Logically speaking, we want to clean our bodies with something clean. This is why some of us might ask some interesting questions about soap – specifically bar soaps. Because unlike liquid soap that we dispense from a container, we leave bar soaps out in the open and vulnerable to all the germs in our shower. Then we rub that same bar on our washcloth, all over our body, or in a loofah over and over again until it runs out.
So, the question is, if you use bar soap, are you rubbing a lot of germs all over yourself? In this article, we are going to explain what’s going on when you use bar soap.
Are There any Germs on Your Bar of Soap?
Well, according to experts, there are a ton of germs on your bar soap, and most of it probably came from your own skin. This is because about half of the cells in our body are bacteria, and most of them live on our skin. These bacteria help to make up what is called the skin microbiome. This is essential to our immune system because it helps to protect us from invading pathogens. That is why putting some microorganisms from our skin to the soap and back to our skin is not a big deal.
Using a loofah or a washcloth can also help put germs onto the bar soap. This is because these things can contain several nooks and crannies that can attract more microorganisms and skin cells, serving as food for potential pathogens. This is because loofahs and washcloths can stay moist for long periods, which helps promote the growth of bacteria and mold. This is also the case for the soap ledge or holder where you rest your soap. If the soap holder is constantly wet, it can be a breeding ground for better microbial growth that can later transfer to your soap.
How Does a Bar Soap Actually Work on Germs?
According to the Centers for Disease Control and Prevention, a bar soap works by physically washing away dirt and microorganisms in your skin. Bar soap contains compounds called surfactants that physically remove debris and germs as soon as you add water. Rubbing the soap in your face or body until it foams up washes away even more dirt and bacteria. If you have a bar of antibacterial bar soap, it also uses the same compound to kill germs. According to the CDC, you do not need to use antibacterial soaps because plain soap is just as effective at getting rid of germs.

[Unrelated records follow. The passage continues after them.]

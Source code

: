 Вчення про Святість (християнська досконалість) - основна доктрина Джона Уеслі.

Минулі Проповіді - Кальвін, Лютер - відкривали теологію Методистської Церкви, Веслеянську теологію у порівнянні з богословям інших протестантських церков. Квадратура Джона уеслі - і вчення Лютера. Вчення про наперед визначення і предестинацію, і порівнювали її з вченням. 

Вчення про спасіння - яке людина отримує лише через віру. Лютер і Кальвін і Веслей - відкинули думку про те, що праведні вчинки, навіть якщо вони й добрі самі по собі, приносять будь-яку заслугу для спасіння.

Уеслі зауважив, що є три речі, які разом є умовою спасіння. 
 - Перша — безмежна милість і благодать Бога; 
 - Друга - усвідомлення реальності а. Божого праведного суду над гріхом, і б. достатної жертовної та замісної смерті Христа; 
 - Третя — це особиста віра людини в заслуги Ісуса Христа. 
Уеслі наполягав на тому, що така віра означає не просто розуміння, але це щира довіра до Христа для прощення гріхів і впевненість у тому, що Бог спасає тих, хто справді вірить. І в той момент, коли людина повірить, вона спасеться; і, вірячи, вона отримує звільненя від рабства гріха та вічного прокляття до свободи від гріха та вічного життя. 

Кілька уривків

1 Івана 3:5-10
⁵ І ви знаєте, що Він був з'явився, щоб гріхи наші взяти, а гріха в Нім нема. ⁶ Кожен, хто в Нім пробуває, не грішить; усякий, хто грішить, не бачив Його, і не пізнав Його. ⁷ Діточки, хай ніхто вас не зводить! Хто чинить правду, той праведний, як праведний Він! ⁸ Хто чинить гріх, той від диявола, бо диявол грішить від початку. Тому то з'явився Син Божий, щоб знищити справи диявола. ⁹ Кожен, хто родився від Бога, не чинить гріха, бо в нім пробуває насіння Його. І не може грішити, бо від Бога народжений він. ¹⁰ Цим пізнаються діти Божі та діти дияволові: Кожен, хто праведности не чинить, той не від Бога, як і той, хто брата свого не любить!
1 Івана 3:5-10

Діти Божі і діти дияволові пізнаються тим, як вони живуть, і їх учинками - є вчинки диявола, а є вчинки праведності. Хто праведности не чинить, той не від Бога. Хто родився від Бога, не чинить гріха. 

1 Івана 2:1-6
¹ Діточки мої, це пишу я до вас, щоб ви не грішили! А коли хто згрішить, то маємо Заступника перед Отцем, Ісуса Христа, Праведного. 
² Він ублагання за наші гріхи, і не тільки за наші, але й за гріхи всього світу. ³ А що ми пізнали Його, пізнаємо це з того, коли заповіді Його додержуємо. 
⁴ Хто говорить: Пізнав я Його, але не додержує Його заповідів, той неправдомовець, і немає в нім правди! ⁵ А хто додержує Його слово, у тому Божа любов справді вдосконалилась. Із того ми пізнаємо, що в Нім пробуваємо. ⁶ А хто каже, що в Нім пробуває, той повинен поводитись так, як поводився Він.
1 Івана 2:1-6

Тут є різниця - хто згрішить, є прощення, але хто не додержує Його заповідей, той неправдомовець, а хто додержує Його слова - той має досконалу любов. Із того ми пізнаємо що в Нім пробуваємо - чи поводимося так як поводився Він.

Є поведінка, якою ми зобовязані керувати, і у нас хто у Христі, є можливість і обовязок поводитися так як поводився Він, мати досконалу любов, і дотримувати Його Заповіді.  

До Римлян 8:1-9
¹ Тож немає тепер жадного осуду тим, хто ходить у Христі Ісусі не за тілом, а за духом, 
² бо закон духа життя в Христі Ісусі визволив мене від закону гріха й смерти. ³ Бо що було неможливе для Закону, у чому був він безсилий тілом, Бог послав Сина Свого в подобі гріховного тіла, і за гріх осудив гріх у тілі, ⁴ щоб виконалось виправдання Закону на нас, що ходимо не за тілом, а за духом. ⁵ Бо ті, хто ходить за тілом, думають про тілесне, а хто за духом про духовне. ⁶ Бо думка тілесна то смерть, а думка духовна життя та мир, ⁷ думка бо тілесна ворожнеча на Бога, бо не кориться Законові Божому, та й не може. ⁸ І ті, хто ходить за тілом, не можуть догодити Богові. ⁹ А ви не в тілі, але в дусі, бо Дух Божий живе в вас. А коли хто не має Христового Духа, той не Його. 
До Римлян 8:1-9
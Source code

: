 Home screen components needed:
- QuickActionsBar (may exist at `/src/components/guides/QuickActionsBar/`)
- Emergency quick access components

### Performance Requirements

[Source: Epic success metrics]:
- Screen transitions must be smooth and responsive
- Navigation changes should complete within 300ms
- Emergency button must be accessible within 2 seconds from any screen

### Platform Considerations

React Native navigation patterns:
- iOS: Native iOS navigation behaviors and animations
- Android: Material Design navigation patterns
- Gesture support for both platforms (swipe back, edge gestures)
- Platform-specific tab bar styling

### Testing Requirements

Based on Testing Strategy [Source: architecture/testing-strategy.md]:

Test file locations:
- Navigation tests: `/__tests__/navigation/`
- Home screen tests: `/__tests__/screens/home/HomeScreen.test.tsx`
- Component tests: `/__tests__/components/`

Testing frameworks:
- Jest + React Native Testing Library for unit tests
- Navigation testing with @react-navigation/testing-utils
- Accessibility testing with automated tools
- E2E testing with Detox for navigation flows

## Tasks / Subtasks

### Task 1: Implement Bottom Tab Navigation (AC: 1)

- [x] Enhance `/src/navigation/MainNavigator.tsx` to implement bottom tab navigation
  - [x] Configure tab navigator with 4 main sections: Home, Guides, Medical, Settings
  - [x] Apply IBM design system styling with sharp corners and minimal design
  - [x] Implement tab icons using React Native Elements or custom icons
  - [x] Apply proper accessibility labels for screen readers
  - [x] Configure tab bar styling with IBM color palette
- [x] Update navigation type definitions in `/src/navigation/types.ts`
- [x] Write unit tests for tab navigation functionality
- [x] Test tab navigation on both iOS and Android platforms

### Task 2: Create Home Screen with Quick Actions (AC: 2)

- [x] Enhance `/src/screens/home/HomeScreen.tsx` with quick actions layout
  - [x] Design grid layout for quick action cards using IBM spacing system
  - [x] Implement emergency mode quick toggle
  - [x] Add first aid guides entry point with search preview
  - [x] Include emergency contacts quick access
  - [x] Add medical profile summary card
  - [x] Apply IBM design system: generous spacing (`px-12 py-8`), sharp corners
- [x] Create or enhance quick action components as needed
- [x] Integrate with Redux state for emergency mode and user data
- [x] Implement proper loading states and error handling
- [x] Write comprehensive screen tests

As you use your bar soap with water, the concentration of microorganisms such as bacteria dilutes with the sap. It literally washes down the drain. But some of them do not go all the way down the drain, which is why we advise that you clean your feet and tub frequently, too.
It takes approximately 15 to 20 seconds for water and soap to effectively wash away the dirt as well as transient microorganisms.
Can Germs in a Bar of Soap Make You Sick?
According to experts, it is unlikely that a bar soap will make you ill in some way since most of the microorganisms that are living in it come from you. Even if it comes to the other bacteria that the bar soap may pick up, it usually does not cause problems.
However, there are a few exceptions, such as if you have an open wound that can easily allow pathogens to enter your body quickly or if you’re immunocompromised for any reason. You cannot fight back any disease-causing bacteria or germs.
Aside from that, some people may carry germs or bacteria on their skin that aren’t disease-causing but could be harmful to someone else. That is why you should also be mindful of who you share the bar of soap with because it could help transmit a virus such as the flu or common cold.
You cannot guarantee that the bar soap you use will always be 99.9% germ-free, but it helps if you know how to keep it safe and clean as it is. Always remember to work up a lather for at least 15 seconds before you start to use the soap to wash your hands or body. As much as possible, avoid using a washcloth or a loofah if you’re using bar soap, and always try to keep the bar soap dry in between uses so that bacteria would not build up.